[What the task requires]:
Find the line in the data below that contains "Self Sovereign identity.". Return that line and all the lines after it, unchanged.

(Source records)
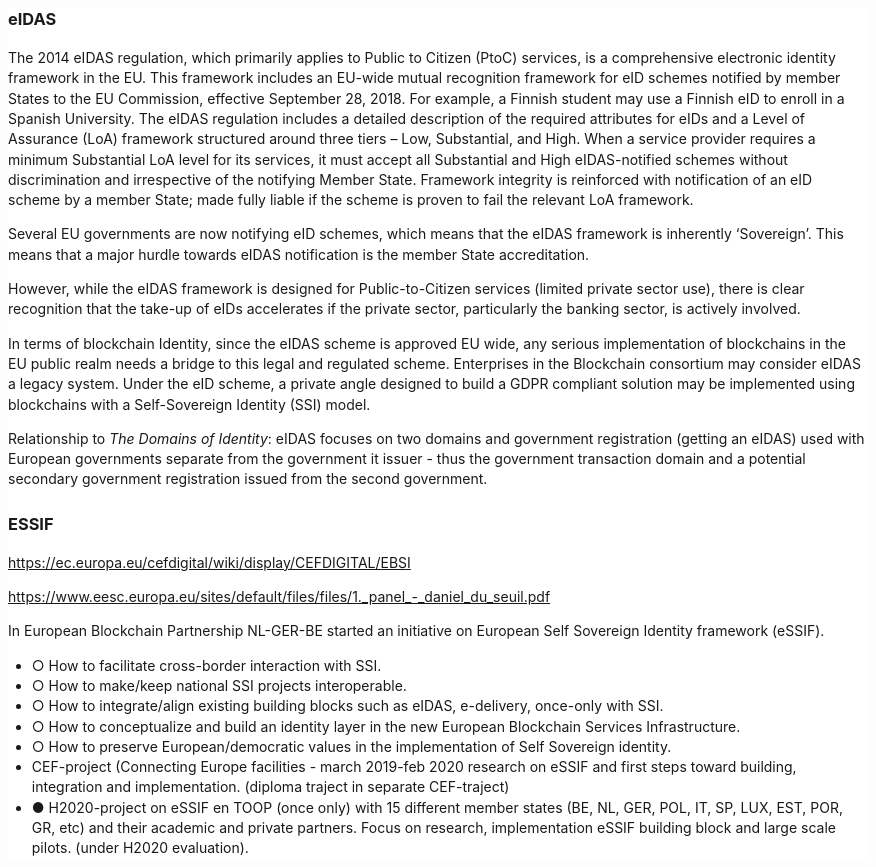 ### eIDAS 

The 2014 eIDAS regulation, which primarily applies to Public to Citizen (PtoC) services, is a comprehensive electronic identity framework in the EU. This framework includes an EU-wide mutual recognition framework for eID schemes notified by member States to the EU Commission, effective September 28, 2018. For example, a Finnish student may use a Finnish eID to enroll in a Spanish University. The eIDAS regulation includes a detailed description of the required attributes for eIDs and a Level of Assurance (LoA) framework structured around three tiers – Low, Substantial, and High. When a service provider requires a minimum Substantial LoA level for its services, it must accept all Substantial and High eIDAS-notified schemes without discrimination and irrespective of the notifying Member State. Framework integrity is reinforced with notification of an eID scheme by a member State; made fully liable if the scheme is proven to fail the relevant LoA framework.  

Several EU governments are now notifying eID schemes, which means that the eIDAS framework is inherently ‘Sovereign’.  This means that a major hurdle towards eIDAS notification is the member State accreditation.

However, while the eIDAS framework is designed for Public-to-Citizen services (limited private sector use), there is clear recognition that the take-up of eIDs accelerates if the private sector, particularly the banking sector, is actively involved.

In terms of blockchain Identity, since the eIDAS scheme is approved EU wide, any serious implementation of blockchains in the EU public realm needs a bridge to this legal and regulated scheme. Enterprises in the Blockchain consortium may consider eIDAS a legacy system.  Under the eID scheme, a private angle designed to build a GDPR compliant solution  may be implemented using blockchains with a Self-Sovereign Identity (SSI) model. 

Relationship to *The Domains of Identity*: eIDAS focuses on two domains and government registration (getting an eIDAS) used with European governments separate from the government it issuer - thus the government transaction domain and a potential secondary government registration issued from the second government. 



### ESSIF 

https://ec.europa.eu/cefdigital/wiki/display/CEFDIGITAL/EBSI 



https://www.eesc.europa.eu/sites/default/files/files/1._panel_-_daniel_du_seuil.pdf

In European Blockchain Partnership NL-GER-BE started an initiative on European Self Sovereign Identity framework (eSSIF).

- ○  How to facilitate cross-border interaction with SSI.
- ○  How to make/keep national SSI projects interoperable.
- ○  How to integrate/align existing building blocks such as eIDAS,
  e-delivery, once-only with SSI.
- ○  How to conceptualize and build an identity layer in the new European Blockchain Services Infrastructure.
- ○  How to preserve European/democratic values in the implementation of Self Sovereign identity.
- CEF-project (Connecting Europe facilities - march 2019-feb 2020 research on eSSIF and first steps toward building, integration and implementation. (diploma traject in separate CEF-traject)
- ●  H2020-project on eSSIF en TOOP (once only) with 15 different member states (BE, NL, GER, POL, IT, SP, LUX, EST, POR, GR, etc) and their academic and private partners. Focus on research, implementation eSSIF building block and large scale pilots. (under H2020 evaluation).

[Result of the exercise]:
- ○  How to preserve European/democratic values in the implementation of Self Sovereign identity.
- CEF-project (Connecting Europe facilities - march 2019-feb 2020 research on eSSIF and first steps toward building, integration and implementation. (diploma traject in separate CEF-traject)
- ●  H2020-project on eSSIF en TOOP (once only) with 15 different member states (BE, NL, GER, POL, IT, SP, LUX, EST, POR, GR, etc) and their academic and private partners. Focus on research, implementation eSSIF building block and large scale pilots. (under H2020 evaluation).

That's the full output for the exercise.